_TASK GOAL_.
Working from the records below, repeat exactly the lines starting at the line that contains "dynamic information. |" and ending at the line that contains "tracking and geofencing. |", inclusive.
# # # # # # #
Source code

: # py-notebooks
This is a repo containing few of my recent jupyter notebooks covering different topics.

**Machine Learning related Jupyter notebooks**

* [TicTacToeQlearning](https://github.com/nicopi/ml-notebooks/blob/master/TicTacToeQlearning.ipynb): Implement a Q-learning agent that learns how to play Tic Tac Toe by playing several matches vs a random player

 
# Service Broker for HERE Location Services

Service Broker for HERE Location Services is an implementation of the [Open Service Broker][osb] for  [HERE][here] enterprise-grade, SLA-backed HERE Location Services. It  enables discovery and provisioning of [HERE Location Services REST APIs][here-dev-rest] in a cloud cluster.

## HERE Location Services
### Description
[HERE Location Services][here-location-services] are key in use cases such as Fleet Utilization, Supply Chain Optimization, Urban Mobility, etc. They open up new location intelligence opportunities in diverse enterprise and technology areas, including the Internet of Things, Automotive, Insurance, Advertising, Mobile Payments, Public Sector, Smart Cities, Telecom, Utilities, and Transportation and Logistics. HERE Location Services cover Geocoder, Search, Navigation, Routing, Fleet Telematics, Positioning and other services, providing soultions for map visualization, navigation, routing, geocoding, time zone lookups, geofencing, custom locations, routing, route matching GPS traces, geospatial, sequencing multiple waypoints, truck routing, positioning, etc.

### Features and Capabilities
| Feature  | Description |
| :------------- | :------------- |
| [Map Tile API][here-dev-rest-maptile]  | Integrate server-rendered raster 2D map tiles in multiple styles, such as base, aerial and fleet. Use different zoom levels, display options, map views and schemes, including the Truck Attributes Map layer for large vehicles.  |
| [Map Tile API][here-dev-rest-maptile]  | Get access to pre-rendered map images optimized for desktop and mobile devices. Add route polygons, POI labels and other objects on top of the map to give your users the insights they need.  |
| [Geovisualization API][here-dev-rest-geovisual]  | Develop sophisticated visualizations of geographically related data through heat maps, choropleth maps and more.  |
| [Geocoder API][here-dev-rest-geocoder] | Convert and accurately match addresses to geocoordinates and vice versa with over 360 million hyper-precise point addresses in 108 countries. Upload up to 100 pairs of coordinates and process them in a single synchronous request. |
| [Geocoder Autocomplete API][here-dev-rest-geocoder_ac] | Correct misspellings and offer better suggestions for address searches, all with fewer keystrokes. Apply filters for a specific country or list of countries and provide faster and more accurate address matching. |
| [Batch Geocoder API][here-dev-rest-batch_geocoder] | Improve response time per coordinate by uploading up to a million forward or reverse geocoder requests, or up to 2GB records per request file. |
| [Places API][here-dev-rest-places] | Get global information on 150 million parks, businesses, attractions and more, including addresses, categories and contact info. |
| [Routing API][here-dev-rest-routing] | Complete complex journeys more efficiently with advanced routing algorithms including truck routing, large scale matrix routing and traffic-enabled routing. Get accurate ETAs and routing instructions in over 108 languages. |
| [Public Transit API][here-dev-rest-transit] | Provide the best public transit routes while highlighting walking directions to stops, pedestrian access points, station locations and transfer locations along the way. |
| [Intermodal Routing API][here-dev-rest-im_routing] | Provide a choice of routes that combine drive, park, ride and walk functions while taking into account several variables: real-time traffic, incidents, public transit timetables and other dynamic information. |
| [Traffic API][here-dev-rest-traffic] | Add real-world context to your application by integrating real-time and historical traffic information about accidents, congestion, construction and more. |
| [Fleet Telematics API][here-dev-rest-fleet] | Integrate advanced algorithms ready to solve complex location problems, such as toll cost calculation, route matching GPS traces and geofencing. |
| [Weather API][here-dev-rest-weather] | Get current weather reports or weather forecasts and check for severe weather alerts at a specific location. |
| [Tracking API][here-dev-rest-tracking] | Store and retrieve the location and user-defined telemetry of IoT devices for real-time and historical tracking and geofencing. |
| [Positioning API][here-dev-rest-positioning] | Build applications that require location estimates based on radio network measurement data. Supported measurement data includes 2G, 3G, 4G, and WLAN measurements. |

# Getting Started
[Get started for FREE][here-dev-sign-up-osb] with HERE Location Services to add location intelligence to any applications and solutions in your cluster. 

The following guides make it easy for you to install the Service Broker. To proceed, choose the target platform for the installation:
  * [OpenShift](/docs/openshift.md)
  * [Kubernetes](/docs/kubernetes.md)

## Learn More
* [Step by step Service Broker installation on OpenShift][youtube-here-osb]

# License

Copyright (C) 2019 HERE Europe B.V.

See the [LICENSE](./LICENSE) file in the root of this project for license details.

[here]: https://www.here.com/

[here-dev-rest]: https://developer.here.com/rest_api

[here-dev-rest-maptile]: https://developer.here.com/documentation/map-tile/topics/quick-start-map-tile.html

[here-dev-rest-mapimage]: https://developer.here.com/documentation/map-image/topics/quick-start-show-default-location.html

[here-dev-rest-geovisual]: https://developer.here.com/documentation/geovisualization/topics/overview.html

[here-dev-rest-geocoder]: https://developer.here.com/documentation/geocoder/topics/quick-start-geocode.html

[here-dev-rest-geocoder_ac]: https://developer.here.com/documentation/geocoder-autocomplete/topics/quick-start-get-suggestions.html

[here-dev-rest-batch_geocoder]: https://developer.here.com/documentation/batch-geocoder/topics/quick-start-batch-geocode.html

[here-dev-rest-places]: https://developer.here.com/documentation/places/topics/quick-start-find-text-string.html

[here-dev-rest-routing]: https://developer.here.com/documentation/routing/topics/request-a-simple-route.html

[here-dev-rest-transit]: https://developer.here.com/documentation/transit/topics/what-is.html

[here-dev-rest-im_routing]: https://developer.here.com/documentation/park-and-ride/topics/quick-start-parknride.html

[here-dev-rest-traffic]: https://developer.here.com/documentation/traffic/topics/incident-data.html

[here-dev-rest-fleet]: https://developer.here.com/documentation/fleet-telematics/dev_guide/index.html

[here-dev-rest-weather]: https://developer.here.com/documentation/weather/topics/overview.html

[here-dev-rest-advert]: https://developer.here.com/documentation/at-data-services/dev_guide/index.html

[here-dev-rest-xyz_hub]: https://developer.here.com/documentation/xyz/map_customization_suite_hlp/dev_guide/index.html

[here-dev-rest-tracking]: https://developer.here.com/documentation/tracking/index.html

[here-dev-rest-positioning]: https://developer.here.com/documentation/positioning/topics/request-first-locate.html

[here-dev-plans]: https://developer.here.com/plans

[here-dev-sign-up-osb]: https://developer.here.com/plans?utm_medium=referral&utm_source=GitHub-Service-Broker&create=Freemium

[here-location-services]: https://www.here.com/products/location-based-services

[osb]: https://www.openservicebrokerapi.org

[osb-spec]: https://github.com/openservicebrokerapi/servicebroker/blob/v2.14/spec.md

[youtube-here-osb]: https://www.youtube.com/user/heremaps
# # # # # # #
_ANSWER SPACE_.
| [Intermodal Routing API][here-dev-rest-im_routing] | Provide a choice of routes that combine drive, park, ride and walk functions while taking into account several variables: real-time traffic, incidents, public transit timetables and other dynamic information. |
| [Traffic API][here-dev-rest-traffic] | Add real-world context to your application by integrating real-time and historical traffic information about accidents, congestion, construction and more. |
| [Fleet Telematics API][here-dev-rest-fleet] | Integrate advanced algorithms ready to solve complex location problems, such as toll cost calculation, route matching GPS traces and geofencing. |
| [Weather API][here-dev-rest-weather] | Get current weather reports or weather forecasts and check for severe weather alerts at a specific location. |
| [Tracking API][here-dev-rest-tracking] | Store and retrieve the location and user-defined telemetry of IoT devices for real-time and historical tracking and geofencing. |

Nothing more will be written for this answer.